§ **Exercise prompt**
For each record below, write an exact copy.

(Stored data entries)

※ ※ ※

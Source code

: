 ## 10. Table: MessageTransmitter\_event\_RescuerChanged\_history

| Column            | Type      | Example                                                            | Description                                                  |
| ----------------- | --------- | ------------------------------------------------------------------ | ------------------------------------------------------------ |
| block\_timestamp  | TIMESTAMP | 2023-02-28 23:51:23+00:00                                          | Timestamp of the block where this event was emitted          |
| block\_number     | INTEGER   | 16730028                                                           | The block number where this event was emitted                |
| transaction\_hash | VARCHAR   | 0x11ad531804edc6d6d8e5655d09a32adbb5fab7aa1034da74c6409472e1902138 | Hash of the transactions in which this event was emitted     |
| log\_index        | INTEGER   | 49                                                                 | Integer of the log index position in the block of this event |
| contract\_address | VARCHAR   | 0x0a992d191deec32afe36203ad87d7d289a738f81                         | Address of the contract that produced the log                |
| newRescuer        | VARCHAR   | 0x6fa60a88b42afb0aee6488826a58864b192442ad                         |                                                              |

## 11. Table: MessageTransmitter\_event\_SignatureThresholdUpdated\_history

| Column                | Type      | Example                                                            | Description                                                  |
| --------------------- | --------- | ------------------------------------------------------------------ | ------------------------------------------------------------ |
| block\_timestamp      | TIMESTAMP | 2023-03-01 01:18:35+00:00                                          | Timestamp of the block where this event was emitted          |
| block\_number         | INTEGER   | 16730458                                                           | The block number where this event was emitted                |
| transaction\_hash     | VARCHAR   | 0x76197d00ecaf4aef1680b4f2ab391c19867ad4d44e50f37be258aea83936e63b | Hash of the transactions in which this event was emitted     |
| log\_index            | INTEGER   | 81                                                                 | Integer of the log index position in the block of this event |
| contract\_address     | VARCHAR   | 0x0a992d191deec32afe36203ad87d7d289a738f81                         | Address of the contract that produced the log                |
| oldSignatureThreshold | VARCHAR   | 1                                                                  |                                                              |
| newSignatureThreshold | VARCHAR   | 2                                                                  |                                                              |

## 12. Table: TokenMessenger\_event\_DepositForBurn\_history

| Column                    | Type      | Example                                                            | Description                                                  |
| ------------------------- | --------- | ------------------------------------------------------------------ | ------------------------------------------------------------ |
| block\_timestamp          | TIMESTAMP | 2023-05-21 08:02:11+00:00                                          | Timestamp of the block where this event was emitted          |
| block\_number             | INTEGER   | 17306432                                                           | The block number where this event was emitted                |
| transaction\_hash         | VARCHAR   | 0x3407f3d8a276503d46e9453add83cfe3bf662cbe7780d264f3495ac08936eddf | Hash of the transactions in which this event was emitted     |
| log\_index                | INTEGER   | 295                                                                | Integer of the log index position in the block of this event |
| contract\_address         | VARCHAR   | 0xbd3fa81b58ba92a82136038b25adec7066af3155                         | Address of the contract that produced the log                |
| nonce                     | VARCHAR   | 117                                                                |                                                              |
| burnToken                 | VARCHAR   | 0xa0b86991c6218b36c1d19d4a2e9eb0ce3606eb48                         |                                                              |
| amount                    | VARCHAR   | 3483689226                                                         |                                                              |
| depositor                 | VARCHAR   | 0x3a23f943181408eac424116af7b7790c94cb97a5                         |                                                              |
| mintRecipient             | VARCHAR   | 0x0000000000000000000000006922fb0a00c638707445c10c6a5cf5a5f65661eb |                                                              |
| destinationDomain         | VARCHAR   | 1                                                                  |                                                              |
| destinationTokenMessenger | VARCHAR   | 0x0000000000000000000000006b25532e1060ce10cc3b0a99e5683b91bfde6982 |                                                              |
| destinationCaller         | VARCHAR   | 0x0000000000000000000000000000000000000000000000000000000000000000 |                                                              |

※ ※ ※

§ **Answer to the exercise**
Source code

: ## 10. Table: MessageTransmitter\_event\_RescuerChanged\_history

| Column            | Type      | Example                                                            | Description                                                  |
| ----------------- | --------- | ------------------------------------------------------------------ | ------------------------------------------------------------ |
| block\_timestamp  | TIMESTAMP | 2023-02-28 23:51:23+00:00                                          | Timestamp of the block where this event was emitted          |
| block\_number     | INTEGER   | 16730028                                                           | The block number where this event was emitted                |
| transaction\_hash | VARCHAR   | 0x11ad531804edc6d6d8e5655d09a32adbb5fab7aa1034da74c6409472e1902138 | Hash of the transactions in which this event was emitted     |
| log\_index        | INTEGER   | 49                                                                 | Integer of the log index position in the block of this event |
| contract\_address | VARCHAR   | 0x0a992d191deec32afe36203ad87d7d289a738f81                         | Address of the contract that produced the log                |
| newRescuer        | VARCHAR   | 0x6fa60a88b42afb0aee6488826a58864b192442ad                         |                                                              |

## 11. Table: MessageTransmitter\_event\_SignatureThresholdUpdated\_history

| Column                | Type      | Example                                                            | Description                                                  |
| --------------------- | --------- | ------------------------------------------------------------------ | ------------------------------------------------------------ |
| block\_timestamp      | TIMESTAMP | 2023-03-01 01:18:35+00:00                                          | Timestamp of the block where this event was emitted          |
| block\_number         | INTEGER   | 16730458                                                           | The block number where this event was emitted                |
| transaction\_hash     | VARCHAR   | 0x76197d00ecaf4aef1680b4f2ab391c19867ad4d44e50f37be258aea83936e63b | Hash of the transactions in which this event was emitted     |
| log\_index            | INTEGER   | 81                                                                 | Integer of the log index position in the block of this event |
| contract\_address     | VARCHAR   | 0x0a992d191deec32afe36203ad87d7d289a738f81                         | Address of the contract that produced the log                |
| oldSignatureThreshold | VARCHAR   | 1                                                                  |                                                              |
| newSignatureThreshold | VARCHAR   | 2                                                                  |                                                              |

## 12. Table: TokenMessenger\_event\_DepositForBurn\_history

| Column                    | Type      | Example                                                            | Description                                                  |
| ------------------------- | --------- | ------------------------------------------------------------------ | ------------------------------------------------------------ |
| block\_timestamp          | TIMESTAMP | 2023-05-21 08:02:11+00:00                                          | Timestamp of the block where this event was emitted          |
| block\_number             | INTEGER   | 17306432                                                           | The block number where this event was emitted                |
| transaction\_hash         | VARCHAR   | 0x3407f3d8a276503d46e9453add83cfe3bf662cbe7780d264f3495ac08936eddf | Hash of the transactions in which this event was emitted     |
| log\_index                | INTEGER   | 295                                                                | Integer of the log index position in the block of this event |
| contract\_address         | VARCHAR   | 0xbd3fa81b58ba92a82136038b25adec7066af3155                         | Address of the contract that produced the log                |
| nonce                     | VARCHAR   | 117                                                                |                                                              |
| burnToken                 | VARCHAR   | 0xa0b86991c6218b36c1d19d4a2e9eb0ce3606eb48                         |                                                              |
| amount                    | VARCHAR   | 3483689226                                                         |                                                              |
| depositor                 | VARCHAR   | 0x3a23f943181408eac424116af7b7790c94cb97a5                         |                                                              |
| mintRecipient             | VARCHAR   | 0x0000000000000000000000006922fb0a00c638707445c10c6a5cf5a5f65661eb |                                                              |
| destinationDomain         | VARCHAR   | 1                                                                  |                                                              |
| destinationTokenMessenger | VARCHAR   | 0x0000000000000000000000006b25532e1060ce10cc3b0a99e5683b91bfde6982 |                                                              |
| destinationCaller         | VARCHAR   | 0x0000000000000000000000000000000000000000000000000000000000000000 |                                                              |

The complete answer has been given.